[Opening EXCERPTED RECORDS section]

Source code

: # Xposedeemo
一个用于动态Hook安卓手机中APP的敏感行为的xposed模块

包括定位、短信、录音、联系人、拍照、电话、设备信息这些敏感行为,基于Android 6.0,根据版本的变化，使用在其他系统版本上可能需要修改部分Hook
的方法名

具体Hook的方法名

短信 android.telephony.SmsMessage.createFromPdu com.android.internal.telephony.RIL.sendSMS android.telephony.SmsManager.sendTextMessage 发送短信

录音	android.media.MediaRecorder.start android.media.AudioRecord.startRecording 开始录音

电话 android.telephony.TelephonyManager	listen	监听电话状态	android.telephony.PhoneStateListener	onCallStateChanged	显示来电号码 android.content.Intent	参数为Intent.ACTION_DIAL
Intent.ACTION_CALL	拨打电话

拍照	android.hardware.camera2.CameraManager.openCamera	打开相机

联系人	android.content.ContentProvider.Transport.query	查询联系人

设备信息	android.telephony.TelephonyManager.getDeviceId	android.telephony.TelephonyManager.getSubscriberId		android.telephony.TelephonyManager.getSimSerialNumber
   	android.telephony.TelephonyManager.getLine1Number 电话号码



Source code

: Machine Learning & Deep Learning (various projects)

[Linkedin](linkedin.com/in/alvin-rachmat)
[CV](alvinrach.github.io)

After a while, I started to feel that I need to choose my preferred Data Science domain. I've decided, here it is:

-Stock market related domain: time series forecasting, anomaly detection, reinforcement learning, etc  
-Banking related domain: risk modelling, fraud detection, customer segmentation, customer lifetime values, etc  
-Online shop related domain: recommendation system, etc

[Closing EXCERPTED RECORDS section]

• _TRY IT_:
Repeat the listing exactly, keeping every word in place.

• _ANSWER SPACE_:
Source code

: # Xposedeemo
一个用于动态Hook安卓手机中APP的敏感行为的xposed模块

包括定位、短信、录音、联系人、拍照、电话、设备信息这些敏感行为,基于Android 6.0,根据版本的变化，使用在其他系统版本上可能需要修改部分Hook
的方法名

具体Hook的方法名

短信 android.telephony.SmsMessage.createFromPdu com.android.internal.telephony.RIL.sendSMS android.telephony.SmsManager.sendTextMessage 发送短信

录音	android.media.MediaRecorder.start android.media.AudioRecord.startRecording 开始录音

电话 android.telephony.TelephonyManager	listen	监听电话状态	android.telephony.PhoneStateListener	onCallStateChanged	显示来电号码 android.content.Intent	参数为Intent.ACTION_DIAL
Intent.ACTION_CALL	拨打电话

拍照	android.hardware.camera2.CameraManager.openCamera	打开相机

联系人	android.content.ContentProvider.Transport.query	查询联系人

设备信息	android.telephony.TelephonyManager.getDeviceId	android.telephony.TelephonyManager.getSubscriberId		android.telephony.TelephonyManager.getSimSerialNumber
   	android.telephony.TelephonyManager.getLine1Number 电话号码



Source code

: Machine Learning & Deep Learning (various projects)

[Linkedin](linkedin.com/in/alvin-rachmat)
[CV](alvinrach.github.io)

After a while, I started to feel that I need to choose my preferred Data Science domain. I've decided, here it is:

-Stock market related domain: time series forecasting, anomaly detection, reinforcement learning, etc  
-Banking related domain: risk modelling, fraud detection, customer segmentation, customer lifetime values, etc  
-Online shop related domain: recommendation system, etc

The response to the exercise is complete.